Ya, itu sebagai konsekwensi logis agar bangsa kita tidak
mengalami malapetaka. Sebab gejolak politik kalau tidak didukung
kekuatan bersenjata tidak akan berhasil. Tapi kalau gejolak itu
berhasil mempengaruhi sebagian atau sebagian besar dari AB,
akibatnya bisa fatal. Seperti 1965.
Pelita III akan menekankan pada segi pemerataan. Dalam masalah
hidup sederhana, apakah dalam AD itu masih berupa anjuran
ataukah akan diadakan peraturan tersendiri?
Kita sudah mencoba merumuskan. Tapi kita menunggu peraturan
nasional yang sekarang dipersiapkan pak Emil supaya kita tidak
dianggap eksklusif. Kejutan? Saya tidak ingin membuat kejutan.
Kejutan terkadang ada perlunya, tapi sering menimbulkan
antipati.
Kritik biasanya berisi sesuatu. Kalau kritik berkurang, mungkin
ini karEna sudah capai. Apakah keadaan ini tidak lebih
memprihatinkan?
Kritik itu baik asal masih wajar dan konstruktif dan tidak
disertai penyusunan kekuatan. Penyusunan opini?

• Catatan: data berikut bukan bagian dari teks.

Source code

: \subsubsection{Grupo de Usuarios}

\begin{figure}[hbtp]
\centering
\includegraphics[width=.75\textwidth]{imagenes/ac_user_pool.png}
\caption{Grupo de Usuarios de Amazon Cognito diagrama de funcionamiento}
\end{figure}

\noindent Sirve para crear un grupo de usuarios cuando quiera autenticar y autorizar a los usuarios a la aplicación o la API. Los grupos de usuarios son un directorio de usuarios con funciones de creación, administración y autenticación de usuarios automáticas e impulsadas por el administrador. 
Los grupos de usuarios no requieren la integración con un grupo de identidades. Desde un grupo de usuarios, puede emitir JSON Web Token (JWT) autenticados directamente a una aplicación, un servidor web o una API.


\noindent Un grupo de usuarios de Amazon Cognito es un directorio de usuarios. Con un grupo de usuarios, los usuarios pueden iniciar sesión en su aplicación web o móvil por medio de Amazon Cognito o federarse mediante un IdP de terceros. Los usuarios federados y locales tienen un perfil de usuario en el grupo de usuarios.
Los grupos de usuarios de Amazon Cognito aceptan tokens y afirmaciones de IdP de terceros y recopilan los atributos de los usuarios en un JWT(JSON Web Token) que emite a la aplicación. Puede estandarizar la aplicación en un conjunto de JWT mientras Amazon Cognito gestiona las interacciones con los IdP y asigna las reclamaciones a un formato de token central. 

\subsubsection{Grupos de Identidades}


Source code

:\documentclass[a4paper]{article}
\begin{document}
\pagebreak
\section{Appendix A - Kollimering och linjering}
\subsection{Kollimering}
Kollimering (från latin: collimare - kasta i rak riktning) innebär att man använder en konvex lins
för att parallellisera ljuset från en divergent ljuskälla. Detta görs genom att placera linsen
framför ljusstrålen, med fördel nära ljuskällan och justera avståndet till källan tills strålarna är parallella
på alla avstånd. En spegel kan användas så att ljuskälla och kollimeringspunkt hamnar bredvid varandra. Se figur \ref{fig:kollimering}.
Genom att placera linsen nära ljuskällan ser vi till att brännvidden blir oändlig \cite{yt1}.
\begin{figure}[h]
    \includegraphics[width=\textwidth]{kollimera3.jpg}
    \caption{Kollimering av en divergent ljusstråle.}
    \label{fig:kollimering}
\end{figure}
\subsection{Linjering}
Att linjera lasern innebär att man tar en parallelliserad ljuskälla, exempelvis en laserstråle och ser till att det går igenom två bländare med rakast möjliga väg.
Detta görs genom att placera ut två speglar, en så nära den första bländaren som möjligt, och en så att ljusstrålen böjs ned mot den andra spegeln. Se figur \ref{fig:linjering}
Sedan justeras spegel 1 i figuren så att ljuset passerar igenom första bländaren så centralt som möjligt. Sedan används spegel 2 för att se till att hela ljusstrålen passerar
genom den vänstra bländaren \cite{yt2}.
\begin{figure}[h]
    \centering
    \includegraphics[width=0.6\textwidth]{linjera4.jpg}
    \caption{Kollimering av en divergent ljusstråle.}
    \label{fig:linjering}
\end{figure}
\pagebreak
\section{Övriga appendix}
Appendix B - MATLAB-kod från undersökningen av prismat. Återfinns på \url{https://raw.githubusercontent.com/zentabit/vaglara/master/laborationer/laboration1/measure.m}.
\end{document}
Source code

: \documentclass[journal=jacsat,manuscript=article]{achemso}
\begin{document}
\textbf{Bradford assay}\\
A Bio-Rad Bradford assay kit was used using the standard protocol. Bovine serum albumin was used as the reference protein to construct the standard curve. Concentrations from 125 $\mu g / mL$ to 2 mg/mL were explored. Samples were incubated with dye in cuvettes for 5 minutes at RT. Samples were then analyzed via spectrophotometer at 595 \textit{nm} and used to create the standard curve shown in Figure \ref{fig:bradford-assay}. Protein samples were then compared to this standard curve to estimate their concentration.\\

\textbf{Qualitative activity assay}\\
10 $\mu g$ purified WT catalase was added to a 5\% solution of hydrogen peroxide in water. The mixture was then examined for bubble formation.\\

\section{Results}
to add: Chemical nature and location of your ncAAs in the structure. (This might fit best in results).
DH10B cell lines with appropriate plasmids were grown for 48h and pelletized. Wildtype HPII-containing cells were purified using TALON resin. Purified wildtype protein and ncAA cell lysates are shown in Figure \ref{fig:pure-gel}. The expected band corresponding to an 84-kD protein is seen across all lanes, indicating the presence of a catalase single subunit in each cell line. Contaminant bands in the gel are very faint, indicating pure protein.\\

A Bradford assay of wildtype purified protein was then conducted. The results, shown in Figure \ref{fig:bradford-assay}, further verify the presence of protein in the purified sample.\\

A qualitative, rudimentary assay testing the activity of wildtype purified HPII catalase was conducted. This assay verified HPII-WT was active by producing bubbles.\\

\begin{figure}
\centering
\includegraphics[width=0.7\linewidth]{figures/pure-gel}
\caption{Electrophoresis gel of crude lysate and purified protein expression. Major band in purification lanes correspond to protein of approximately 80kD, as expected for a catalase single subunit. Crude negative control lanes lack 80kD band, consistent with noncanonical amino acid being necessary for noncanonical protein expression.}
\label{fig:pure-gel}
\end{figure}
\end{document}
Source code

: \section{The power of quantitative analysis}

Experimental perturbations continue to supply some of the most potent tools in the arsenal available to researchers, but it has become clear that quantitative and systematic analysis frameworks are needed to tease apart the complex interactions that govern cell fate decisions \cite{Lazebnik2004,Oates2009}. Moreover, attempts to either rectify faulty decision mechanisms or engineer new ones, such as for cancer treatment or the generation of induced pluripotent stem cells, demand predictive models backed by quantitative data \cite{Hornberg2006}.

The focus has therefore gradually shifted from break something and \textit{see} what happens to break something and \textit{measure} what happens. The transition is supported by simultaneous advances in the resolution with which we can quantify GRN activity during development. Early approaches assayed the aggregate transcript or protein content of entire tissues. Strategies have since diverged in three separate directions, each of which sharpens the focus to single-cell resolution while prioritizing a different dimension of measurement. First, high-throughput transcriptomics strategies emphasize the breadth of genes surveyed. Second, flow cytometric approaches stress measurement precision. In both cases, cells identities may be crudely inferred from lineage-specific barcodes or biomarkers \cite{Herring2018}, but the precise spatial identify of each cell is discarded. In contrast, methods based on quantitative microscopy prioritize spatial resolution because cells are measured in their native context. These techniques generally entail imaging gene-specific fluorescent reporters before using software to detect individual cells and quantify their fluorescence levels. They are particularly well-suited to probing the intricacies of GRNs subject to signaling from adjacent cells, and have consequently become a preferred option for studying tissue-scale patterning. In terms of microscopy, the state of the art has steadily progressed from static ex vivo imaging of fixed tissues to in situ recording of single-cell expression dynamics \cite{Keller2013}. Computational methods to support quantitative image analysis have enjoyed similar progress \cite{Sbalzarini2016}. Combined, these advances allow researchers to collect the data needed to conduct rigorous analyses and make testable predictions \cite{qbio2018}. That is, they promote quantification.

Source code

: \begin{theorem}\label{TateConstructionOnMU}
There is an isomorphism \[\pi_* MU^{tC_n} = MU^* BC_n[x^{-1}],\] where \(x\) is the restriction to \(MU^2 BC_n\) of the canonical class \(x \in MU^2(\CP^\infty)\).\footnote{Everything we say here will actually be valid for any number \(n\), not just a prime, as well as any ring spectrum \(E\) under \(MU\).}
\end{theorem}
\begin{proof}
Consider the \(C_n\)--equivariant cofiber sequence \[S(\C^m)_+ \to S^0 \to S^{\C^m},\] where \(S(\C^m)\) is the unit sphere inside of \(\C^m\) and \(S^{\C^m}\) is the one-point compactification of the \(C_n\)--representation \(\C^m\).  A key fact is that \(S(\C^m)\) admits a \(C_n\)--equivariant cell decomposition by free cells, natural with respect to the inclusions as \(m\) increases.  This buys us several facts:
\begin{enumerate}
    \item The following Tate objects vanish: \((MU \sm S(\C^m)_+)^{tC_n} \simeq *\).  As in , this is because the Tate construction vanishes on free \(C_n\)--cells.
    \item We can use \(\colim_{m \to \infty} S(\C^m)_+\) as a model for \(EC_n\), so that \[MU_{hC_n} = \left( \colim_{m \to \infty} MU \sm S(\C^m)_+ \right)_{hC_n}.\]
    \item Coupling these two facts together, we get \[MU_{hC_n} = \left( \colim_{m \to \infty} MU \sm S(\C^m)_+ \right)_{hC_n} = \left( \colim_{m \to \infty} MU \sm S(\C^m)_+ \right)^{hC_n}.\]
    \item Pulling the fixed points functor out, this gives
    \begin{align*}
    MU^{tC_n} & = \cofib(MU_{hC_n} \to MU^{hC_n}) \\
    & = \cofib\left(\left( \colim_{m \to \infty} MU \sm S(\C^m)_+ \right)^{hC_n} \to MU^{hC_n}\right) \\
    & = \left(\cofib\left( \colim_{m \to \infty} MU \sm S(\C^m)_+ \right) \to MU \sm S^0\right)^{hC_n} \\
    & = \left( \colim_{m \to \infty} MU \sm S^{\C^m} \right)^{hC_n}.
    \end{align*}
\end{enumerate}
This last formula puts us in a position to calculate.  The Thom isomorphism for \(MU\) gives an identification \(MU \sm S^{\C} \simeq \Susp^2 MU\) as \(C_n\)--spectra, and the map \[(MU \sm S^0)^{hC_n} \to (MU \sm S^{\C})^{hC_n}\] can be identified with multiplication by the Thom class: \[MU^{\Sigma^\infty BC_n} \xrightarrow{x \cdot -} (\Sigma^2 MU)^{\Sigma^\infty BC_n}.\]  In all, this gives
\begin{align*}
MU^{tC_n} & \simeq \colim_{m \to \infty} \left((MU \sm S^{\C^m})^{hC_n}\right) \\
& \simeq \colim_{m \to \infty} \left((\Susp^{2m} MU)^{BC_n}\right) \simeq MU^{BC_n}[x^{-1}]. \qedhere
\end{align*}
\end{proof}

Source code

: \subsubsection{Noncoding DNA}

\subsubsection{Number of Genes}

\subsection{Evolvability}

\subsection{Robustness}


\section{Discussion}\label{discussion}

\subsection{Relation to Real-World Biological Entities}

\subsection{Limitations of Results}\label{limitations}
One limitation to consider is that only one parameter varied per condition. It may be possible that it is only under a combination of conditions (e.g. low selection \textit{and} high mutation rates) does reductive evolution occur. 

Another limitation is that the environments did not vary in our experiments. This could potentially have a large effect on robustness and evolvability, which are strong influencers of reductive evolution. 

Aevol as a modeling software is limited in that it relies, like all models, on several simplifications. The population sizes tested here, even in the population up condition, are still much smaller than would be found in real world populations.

Seperti
ditegaskan pak Jusuf, itu boleh saja asal tidak disertai dengan
pamrih untuk menggerakkan massa kalau sudah tersusun opininya,
misalnya untuk tujuan inkonstitusionil. Kalau masih ada getaran
itu baik. Kalau tidak ada, malah kita tidak tahu, mau ke mana
ini? Kritik boleh, asal wajar dan memberikan jalan keluarnya.